FIG. 1 is a circuit diagram showing an embodiment of a discharge lamp lighting device according to the present invention.

FIG. 2 is a circuit diagram of a conventional discharge lamp lighting device.

[Explanation of symbols]

 1 power supply circuit section 2 step-down chopper circuit section 3 full bridge inverter circuit section 4 drive circuit section 5 igniter circuit section

Claims (1)

[Claims] 1. A DC power supply unit, a step-down chopper circuit unit for controlling the DC power supply voltage to a required lamp power to output a DC voltage, and applying a DC voltage output to both ends of a discharge lamp while inverting the polarity of the DC voltage.
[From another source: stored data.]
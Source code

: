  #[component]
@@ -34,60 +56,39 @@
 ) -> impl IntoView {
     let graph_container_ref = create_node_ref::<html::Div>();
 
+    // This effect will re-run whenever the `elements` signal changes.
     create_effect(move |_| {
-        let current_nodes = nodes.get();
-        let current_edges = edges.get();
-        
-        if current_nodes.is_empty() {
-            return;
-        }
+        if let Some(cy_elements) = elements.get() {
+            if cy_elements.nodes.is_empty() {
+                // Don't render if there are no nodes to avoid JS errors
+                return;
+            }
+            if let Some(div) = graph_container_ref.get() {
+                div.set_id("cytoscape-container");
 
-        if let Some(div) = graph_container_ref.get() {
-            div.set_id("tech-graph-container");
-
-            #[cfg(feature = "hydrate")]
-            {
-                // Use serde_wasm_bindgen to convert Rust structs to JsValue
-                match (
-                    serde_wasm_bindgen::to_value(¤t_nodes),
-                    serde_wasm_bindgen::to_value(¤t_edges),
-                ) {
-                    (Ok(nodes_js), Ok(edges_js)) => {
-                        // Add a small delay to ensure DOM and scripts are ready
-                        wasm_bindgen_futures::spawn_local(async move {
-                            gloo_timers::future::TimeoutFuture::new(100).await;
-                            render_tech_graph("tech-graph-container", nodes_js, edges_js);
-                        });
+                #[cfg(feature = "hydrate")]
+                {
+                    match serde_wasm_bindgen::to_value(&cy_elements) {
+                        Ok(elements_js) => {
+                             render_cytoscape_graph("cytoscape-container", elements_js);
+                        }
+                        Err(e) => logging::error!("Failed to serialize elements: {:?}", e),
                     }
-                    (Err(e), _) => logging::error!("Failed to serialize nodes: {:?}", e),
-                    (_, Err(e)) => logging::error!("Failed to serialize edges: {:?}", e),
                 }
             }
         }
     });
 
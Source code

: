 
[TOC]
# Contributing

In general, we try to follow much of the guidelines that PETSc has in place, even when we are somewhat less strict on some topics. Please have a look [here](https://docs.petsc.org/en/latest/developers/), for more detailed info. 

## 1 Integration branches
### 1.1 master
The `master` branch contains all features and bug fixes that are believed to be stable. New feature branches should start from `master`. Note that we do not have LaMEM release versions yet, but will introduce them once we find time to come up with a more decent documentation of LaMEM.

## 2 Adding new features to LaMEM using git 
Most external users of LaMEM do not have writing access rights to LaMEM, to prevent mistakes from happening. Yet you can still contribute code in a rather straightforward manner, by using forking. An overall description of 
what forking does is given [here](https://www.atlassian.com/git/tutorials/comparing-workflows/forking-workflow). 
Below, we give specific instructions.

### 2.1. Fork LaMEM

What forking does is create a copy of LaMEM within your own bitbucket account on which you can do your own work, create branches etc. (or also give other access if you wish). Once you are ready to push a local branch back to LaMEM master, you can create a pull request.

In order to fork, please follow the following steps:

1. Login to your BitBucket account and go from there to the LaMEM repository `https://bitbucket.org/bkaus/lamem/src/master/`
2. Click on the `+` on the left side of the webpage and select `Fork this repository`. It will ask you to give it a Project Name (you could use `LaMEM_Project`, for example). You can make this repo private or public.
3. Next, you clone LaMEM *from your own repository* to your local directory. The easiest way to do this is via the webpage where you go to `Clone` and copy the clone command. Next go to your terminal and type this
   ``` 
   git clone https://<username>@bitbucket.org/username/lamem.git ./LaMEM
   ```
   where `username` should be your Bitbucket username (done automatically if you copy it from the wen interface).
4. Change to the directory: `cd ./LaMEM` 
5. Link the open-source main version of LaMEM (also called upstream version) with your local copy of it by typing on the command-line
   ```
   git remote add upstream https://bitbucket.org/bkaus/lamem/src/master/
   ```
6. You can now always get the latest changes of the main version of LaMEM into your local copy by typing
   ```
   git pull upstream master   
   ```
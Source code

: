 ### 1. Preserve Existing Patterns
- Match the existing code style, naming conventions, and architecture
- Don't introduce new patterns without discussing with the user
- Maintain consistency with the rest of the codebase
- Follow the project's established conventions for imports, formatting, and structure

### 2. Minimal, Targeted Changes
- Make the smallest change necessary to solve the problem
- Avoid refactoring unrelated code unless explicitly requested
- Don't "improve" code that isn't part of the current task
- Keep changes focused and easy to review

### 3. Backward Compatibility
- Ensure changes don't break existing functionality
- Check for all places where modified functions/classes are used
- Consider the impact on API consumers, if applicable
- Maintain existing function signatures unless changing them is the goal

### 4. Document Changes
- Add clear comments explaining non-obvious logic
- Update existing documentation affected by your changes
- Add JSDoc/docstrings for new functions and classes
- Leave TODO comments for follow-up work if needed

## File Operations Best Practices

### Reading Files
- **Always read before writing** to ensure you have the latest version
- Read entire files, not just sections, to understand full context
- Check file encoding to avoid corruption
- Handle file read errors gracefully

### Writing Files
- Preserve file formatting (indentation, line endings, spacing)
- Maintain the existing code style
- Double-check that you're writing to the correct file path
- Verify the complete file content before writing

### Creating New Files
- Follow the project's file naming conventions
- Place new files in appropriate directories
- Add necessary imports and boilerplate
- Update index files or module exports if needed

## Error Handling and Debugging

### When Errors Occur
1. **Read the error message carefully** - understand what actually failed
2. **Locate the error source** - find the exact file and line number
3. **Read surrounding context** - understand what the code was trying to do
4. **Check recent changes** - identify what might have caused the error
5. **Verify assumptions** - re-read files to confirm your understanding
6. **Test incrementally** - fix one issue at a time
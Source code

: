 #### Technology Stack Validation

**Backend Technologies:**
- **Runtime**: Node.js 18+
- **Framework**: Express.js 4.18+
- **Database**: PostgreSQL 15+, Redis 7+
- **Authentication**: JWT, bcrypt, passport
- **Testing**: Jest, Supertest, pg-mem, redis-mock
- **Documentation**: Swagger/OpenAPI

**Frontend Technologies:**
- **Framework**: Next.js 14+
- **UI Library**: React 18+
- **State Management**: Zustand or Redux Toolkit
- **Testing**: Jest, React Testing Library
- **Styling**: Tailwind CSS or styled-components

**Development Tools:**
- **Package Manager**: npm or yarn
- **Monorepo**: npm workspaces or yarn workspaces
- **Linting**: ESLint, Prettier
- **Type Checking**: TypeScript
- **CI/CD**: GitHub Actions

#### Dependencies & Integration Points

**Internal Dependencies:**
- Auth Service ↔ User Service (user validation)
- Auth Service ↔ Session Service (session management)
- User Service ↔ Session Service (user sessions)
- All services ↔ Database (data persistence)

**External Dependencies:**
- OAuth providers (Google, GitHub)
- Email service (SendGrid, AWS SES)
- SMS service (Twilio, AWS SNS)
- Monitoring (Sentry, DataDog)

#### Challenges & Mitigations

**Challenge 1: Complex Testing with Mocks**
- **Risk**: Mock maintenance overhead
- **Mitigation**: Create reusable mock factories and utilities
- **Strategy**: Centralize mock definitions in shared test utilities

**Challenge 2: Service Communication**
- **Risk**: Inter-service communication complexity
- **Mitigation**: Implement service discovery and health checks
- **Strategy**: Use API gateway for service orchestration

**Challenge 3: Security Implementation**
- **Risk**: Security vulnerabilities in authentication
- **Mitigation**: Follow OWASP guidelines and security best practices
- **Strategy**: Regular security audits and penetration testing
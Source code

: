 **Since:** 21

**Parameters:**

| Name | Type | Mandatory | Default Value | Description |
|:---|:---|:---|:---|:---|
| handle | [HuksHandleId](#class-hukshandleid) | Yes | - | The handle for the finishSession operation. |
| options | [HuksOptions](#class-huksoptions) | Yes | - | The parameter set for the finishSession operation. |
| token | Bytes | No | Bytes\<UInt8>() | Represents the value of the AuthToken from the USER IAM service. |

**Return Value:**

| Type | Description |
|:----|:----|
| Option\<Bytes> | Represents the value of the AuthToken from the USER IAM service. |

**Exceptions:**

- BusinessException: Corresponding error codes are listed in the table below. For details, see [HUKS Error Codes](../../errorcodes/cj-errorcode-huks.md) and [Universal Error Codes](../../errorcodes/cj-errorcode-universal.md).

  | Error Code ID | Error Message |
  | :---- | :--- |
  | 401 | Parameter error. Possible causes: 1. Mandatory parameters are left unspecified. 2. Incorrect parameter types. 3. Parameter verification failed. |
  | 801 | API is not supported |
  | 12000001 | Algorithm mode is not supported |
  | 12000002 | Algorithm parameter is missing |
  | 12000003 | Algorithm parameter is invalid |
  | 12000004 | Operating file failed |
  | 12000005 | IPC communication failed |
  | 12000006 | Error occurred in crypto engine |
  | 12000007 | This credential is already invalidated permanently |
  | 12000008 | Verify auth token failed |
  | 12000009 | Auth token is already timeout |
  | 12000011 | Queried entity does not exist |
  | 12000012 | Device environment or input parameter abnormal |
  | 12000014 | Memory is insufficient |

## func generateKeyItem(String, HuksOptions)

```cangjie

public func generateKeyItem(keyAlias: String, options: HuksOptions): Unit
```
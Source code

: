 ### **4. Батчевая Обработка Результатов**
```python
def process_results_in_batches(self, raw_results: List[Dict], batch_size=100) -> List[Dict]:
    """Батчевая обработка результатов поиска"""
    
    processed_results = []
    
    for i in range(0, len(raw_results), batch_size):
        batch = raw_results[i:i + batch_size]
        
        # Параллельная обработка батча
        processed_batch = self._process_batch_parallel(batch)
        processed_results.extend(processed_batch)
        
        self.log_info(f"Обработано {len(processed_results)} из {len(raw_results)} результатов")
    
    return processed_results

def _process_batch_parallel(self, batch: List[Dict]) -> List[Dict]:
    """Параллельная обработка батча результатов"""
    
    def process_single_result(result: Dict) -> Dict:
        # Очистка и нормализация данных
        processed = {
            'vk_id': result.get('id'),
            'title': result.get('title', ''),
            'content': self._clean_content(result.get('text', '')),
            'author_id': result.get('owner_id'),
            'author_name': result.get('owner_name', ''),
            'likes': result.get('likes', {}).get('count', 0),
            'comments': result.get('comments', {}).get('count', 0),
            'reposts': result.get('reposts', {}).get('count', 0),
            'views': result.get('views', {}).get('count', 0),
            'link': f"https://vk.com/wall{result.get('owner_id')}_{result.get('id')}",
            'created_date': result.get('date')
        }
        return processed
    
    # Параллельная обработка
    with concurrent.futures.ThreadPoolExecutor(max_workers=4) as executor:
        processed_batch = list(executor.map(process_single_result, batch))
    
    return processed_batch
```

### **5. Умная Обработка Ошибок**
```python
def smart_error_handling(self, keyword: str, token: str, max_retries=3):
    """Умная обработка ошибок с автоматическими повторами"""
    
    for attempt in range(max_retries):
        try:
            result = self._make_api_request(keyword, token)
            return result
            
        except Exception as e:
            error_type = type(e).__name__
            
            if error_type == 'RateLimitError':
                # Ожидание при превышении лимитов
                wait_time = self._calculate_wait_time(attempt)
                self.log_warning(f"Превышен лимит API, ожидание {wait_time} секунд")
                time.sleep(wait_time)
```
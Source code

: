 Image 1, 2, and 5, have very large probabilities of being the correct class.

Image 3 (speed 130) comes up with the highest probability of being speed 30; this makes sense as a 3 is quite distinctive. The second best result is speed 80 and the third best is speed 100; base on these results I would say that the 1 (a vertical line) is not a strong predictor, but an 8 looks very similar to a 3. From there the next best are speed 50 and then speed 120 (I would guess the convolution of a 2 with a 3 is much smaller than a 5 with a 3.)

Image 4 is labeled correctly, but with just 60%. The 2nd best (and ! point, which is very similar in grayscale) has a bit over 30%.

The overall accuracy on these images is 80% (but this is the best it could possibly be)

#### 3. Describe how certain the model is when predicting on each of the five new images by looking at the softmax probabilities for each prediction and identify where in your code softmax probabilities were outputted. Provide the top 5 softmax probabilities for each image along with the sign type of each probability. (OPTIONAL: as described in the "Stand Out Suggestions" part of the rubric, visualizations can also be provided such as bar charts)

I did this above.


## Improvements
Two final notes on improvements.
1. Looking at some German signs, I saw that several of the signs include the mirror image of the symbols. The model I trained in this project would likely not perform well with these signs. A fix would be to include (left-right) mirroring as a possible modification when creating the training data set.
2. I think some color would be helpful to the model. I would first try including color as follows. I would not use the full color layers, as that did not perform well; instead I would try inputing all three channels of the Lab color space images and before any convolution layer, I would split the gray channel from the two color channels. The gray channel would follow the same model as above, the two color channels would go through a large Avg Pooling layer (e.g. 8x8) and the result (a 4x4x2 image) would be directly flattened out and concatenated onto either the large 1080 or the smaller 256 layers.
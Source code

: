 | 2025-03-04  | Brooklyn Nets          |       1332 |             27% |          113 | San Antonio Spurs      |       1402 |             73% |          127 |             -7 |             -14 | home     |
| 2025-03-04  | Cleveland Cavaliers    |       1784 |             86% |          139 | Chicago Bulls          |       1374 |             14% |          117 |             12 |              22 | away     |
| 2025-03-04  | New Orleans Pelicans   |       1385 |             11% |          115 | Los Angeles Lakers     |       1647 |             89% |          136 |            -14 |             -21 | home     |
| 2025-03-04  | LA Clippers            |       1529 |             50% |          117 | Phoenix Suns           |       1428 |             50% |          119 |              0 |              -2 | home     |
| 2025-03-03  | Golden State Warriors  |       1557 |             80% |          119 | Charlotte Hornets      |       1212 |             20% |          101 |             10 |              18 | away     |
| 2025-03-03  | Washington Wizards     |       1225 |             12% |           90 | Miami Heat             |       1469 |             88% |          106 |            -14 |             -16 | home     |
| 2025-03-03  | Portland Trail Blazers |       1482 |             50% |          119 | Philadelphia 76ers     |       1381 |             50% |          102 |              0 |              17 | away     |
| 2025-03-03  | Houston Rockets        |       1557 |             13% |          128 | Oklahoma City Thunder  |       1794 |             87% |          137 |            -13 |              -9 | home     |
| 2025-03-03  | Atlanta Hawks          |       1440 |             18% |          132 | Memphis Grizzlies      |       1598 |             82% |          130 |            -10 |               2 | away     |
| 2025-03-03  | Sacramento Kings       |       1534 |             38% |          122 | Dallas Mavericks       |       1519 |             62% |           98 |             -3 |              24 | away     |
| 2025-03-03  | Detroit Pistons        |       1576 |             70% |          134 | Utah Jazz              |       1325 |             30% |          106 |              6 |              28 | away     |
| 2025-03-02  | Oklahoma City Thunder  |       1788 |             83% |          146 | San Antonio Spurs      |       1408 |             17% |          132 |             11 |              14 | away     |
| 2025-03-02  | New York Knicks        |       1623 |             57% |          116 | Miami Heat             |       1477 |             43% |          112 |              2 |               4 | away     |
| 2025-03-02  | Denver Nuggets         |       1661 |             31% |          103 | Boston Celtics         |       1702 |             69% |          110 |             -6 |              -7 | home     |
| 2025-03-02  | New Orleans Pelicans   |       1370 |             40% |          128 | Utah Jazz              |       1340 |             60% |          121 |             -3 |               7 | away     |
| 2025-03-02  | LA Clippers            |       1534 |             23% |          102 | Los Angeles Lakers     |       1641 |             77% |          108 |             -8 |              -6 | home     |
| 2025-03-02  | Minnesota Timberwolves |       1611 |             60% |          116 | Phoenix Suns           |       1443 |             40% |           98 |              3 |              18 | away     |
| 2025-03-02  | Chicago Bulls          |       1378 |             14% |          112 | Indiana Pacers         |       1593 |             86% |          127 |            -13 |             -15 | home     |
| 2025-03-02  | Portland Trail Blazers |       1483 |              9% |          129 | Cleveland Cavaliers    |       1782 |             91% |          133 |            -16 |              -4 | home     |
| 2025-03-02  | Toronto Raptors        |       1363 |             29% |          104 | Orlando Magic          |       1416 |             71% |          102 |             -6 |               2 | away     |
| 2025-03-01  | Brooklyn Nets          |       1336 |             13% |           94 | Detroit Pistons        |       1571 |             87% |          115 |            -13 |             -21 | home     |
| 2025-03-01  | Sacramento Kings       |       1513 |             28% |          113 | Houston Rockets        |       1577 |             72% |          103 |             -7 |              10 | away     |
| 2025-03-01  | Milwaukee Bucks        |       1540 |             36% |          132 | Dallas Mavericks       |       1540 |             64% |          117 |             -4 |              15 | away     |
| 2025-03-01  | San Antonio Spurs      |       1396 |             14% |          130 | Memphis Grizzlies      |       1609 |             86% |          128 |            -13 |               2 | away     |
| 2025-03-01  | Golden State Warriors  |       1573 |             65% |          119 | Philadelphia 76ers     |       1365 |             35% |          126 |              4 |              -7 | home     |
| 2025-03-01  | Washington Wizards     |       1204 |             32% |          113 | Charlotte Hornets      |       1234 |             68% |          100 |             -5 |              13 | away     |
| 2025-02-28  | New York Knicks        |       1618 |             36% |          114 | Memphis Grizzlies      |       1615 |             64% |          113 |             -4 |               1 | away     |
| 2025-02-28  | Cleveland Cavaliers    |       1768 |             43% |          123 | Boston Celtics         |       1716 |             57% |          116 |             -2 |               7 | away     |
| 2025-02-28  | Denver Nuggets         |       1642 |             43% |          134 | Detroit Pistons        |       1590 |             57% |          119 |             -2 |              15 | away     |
In a discharge lamp lighting device having a full-bridge inverter circuit section for lighting a rectangular wave, a drive circuit section for driving a switching transistor of the full-bridge inverter circuit section, and an igniter circuit section for applying a high-voltage pulse to the discharge lamp when the lamp is started. , The drive circuit section stops the operation of the full-bridge inverter circuit that applies a rectangular wave voltage to the discharge lamp at the time of starting the discharge lamp, and the direct-current power supply with the two diagonal switching transistors of the full-bridge inverter circuit is provided separately. Driven to apply DC voltage to the discharge lamp and it is in a state sufficient to maintain arc discharge. A discharge lamp lighting device, comprising: a discharge lamp DC starting circuit that switches the voltage applied to the discharge lamp to a rectangular wave voltage after a lapse of time so as to start the operation of the full-bridge inverter circuit.